**Data to examine:**
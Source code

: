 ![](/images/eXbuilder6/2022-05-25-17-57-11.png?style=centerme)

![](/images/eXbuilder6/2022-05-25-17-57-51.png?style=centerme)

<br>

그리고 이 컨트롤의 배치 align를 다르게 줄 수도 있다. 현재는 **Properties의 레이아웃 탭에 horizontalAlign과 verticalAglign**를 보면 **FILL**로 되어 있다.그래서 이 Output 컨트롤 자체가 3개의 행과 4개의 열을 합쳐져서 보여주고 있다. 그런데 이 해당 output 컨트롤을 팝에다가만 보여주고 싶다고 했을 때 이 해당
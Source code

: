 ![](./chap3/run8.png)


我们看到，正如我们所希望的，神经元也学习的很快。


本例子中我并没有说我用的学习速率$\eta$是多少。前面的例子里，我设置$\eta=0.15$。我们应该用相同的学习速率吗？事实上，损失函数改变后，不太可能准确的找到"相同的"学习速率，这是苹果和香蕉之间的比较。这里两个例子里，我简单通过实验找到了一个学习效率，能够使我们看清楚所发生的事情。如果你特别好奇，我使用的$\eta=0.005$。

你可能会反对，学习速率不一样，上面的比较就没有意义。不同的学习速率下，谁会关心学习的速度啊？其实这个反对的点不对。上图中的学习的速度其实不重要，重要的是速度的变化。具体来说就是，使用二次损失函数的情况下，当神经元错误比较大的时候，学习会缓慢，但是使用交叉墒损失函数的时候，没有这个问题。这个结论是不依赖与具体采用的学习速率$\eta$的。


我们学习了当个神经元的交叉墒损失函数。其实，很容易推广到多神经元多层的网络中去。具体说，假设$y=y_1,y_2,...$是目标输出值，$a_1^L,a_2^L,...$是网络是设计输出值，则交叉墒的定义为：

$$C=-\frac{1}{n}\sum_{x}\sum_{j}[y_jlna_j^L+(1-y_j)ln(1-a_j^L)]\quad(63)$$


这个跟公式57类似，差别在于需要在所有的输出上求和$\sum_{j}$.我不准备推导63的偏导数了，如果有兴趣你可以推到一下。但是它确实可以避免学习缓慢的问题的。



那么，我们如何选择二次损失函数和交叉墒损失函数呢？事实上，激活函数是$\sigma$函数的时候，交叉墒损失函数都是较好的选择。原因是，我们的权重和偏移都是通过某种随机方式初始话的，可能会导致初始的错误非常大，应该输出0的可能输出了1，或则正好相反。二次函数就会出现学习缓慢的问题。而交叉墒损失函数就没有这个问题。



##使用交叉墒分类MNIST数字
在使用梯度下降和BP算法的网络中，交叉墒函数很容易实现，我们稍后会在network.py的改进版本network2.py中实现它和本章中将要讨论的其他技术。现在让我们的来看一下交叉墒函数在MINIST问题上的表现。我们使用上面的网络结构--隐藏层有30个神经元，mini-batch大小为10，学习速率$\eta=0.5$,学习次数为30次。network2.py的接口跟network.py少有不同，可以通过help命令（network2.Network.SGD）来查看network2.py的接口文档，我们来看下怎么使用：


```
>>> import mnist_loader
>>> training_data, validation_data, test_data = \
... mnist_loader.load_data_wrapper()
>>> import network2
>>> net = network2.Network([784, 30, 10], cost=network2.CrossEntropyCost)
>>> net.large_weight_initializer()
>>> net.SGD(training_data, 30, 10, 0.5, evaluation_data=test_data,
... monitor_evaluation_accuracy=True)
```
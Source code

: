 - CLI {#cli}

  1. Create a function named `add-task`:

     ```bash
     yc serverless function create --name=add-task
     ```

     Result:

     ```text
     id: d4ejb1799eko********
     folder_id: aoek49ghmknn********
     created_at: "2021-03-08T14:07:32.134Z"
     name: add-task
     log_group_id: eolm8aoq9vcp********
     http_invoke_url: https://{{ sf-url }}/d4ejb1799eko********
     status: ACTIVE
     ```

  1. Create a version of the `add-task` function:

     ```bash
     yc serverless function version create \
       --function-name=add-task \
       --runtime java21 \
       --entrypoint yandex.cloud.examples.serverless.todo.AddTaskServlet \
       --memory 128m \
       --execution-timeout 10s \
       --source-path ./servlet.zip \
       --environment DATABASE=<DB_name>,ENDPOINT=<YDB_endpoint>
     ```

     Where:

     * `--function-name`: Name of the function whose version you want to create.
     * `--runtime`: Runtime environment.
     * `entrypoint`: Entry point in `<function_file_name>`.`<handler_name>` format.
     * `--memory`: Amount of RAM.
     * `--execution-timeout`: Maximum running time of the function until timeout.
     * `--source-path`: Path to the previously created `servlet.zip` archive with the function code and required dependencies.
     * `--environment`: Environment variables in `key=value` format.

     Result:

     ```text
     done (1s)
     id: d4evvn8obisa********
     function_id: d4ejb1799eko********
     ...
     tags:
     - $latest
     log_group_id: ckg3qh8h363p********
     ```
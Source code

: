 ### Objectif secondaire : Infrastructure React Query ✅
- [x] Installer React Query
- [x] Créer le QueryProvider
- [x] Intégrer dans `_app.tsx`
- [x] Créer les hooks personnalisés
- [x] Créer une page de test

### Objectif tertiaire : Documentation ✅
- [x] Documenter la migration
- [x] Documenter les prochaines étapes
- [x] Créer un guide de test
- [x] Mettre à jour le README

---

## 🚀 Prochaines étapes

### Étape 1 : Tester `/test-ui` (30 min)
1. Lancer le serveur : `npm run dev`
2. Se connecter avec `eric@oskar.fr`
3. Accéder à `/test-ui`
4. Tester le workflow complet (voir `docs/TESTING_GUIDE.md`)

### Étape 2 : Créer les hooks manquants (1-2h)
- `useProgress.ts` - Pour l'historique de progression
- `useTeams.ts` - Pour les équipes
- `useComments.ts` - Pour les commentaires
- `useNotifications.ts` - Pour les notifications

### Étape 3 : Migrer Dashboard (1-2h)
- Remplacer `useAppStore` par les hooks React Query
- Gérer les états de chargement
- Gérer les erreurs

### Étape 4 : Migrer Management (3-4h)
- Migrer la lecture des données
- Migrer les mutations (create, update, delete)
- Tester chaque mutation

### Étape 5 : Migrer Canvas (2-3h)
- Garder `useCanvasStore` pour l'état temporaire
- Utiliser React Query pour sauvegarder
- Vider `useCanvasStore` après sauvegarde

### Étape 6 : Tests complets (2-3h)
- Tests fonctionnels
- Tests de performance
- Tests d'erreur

**Task goal:**
Retype all of the entries precisely as they are.

**Your solution:**
Source code

: ![](/images/eXbuilder6/2022-05-25-17-57-11.png?style=centerme)

![](/images/eXbuilder6/2022-05-25-17-57-51.png?style=centerme)

<br>

그리고 이 컨트롤의 배치 align를 다르게 줄 수도 있다. 현재는 **Properties의 레이아웃 탭에 horizontalAlign과 verticalAglign**를 보면 **FILL**로 되어 있다.그래서 이 Output 컨트롤 자체가 3개의 행과 4개의 열을 합쳐져서 보여주고 있다. 그런데 이 해당 output 컨트롤을 팝에다가만 보여주고 싶다고 했을 때 이 해당
Source code

: ![](./chap3/run8.png)


我们看到，正如我们所希望的，神经元也学习的很快。


本例子中我并没有说我用的学习速率$\eta$是多少。前面的例子里，我设置$\eta=0.15$。我们应该用相同的学习速率吗？事实上，损失函数改变后，不太可能准确的找到"相同的"学习速率，这是苹果和香蕉之间的比较。这里两个例子里，我简单通过实验找到了一个学习效率，能够使我们看清楚所发生的事情。如果你特别好奇，我使用的$\eta=0.005$。

你可能会反对，学习速率不一样，上面的比较就没有意义。不同的学习速率下，谁会关心学习的速度啊？其实这个反对的点不对。上图中的学习的速度其实不重要，重要的是速度的变化。具体来说就是，使用二次损失函数的情况下，当神经元错误比较大的时候，学习会缓慢，但是使用交叉墒损失函数的时候，没有这个问题。这个结论是不依赖与具体采用的学习速率$\eta$的。


我们学习了当个神经元的交叉墒损失函数。其实，很容易推广到多神经元多层的网络中去。具体说，假设$y=y_1,y_2,...$是目标输出值，$a_1^L,a_2^L,...$是网络是设计输出值，则交叉墒的定义为：

$$C=-\frac{1}{n}\sum_{x}\sum_{j}[y_jlna_j^L+(1-y_j)ln(1-a_j^L)]\quad(63)$$


这个跟公式57类似，差别在于需要在所有的输出上求和$\sum_{j}$.我不准备推导63的偏导数了，如果有兴趣你可以推到一下。但是它确实可以避免学习缓慢的问题的。



那么，我们如何选择二次损失函数和交叉墒损失函数呢？事实上，激活函数是$\sigma$函数的时候，交叉墒损失函数都是较好的选择。原因是，我们的权重和偏移都是通过某种随机方式初始话的，可能会导致初始的错误非常大，应该输出0的可能输出了1，或则正好相反。二次函数就会出现学习缓慢的问题。而交叉墒损失函数就没有这个问题。



##使用交叉墒分类MNIST数字
在使用梯度下降和BP算法的网络中，交叉墒函数很容易实现，我们稍后会在network.py的改进版本network2.py中实现它和本章中将要讨论的其他技术。现在让我们的来看一下交叉墒函数在MINIST问题上的表现。我们使用上面的网络结构--隐藏层有30个神经元，mini-batch大小为10，学习速率$\eta=0.5$,学习次数为30次。network2.py的接口跟network.py少有不同，可以通过help命令（network2.Network.SGD）来查看network2.py的接口文档，我们来看下怎么使用：


```
>>> import mnist_loader
>>> training_data, validation_data, test_data = \
... mnist_loader.load_data_wrapper()
>>> import network2
>>> net = network2.Network([784, 30, 10], cost=network2.CrossEntropyCost)
>>> net.large_weight_initializer()
>>> net.SGD(training_data, 30, 10, 0.5, evaluation_data=test_data,
... monitor_evaluation_accuracy=True)
```
Source code

: - CLI {#cli}

  1. Create a function named `add-task`:

     ```bash
     yc serverless function create --name=add-task
     ```

     Result:

     ```text
     id: d4ejb1799eko********
     folder_id: aoek49ghmknn********
     created_at: "2021-03-08T14:07:32.134Z"
     name: add-task
     log_group_id: eolm8aoq9vcp********
     http_invoke_url: https://{{ sf-url }}/d4ejb1799eko********
     status: ACTIVE
     ```

  1. Create a version of the `add-task` function:

     ```bash
     yc serverless function version create \
       --function-name=add-task \
       --runtime java21 \
       --entrypoint yandex.cloud.examples.serverless.todo.AddTaskServlet \
       --memory 128m \
       --execution-timeout 10s \
       --source-path ./servlet.zip \
       --environment DATABASE=<DB_name>,ENDPOINT=<YDB_endpoint>
     ```

     Where:

     * `--function-name`: Name of the function whose version you want to create.
     * `--runtime`: Runtime environment.
     * `entrypoint`: Entry point in `<function_file_name>`.`<handler_name>` format.
     * `--memory`: Amount of RAM.
     * `--execution-timeout`: Maximum running time of the function until timeout.
     * `--source-path`: Path to the previously created `servlet.zip` archive with the function code and required dependencies.
     * `--environment`: Environment variables in `key=value` format.

     Result:

     ```text
     done (1s)
     id: d4evvn8obisa********
     function_id: d4ejb1799eko********
     ...
     tags:
     - $latest
     log_group_id: ckg3qh8h363p********
     ```
Source code

: ### Objectif secondaire : Infrastructure React Query ✅
- [x] Installer React Query
- [x] Créer le QueryProvider
- [x] Intégrer dans `_app.tsx`
- [x] Créer les hooks personnalisés
- [x] Créer une page de test

### Objectif tertiaire : Documentation ✅
- [x] Documenter la migration
- [x] Documenter les prochaines étapes
- [x] Créer un guide de test
- [x] Mettre à jour le README

---

## 🚀 Prochaines étapes

### Étape 1 : Tester `/test-ui` (30 min)
1. Lancer le serveur : `npm run dev`
2. Se connecter avec `eric@oskar.fr`
3. Accéder à `/test-ui`
4. Tester le workflow complet (voir `docs/TESTING_GUIDE.md`)

### Étape 2 : Créer les hooks manquants (1-2h)
- `useProgress.ts` - Pour l'historique de progression
- `useTeams.ts` - Pour les équipes
- `useComments.ts` - Pour les commentaires
- `useNotifications.ts` - Pour les notifications

### Étape 3 : Migrer Dashboard (1-2h)
- Remplacer `useAppStore` par les hooks React Query
- Gérer les états de chargement
- Gérer les erreurs

### Étape 4 : Migrer Management (3-4h)
- Migrer la lecture des données
- Migrer les mutations (create, update, delete)
- Tester chaque mutation

### Étape 5 : Migrer Canvas (2-3h)
- Garder `useCanvasStore` pour l'état temporaire
- Utiliser React Query pour sauvegarder
- Vider `useCanvasStore` après sauvegarde

### Étape 6 : Tests complets (2-3h)
- Tests fonctionnels
- Tests de performance
- Tests d'erreur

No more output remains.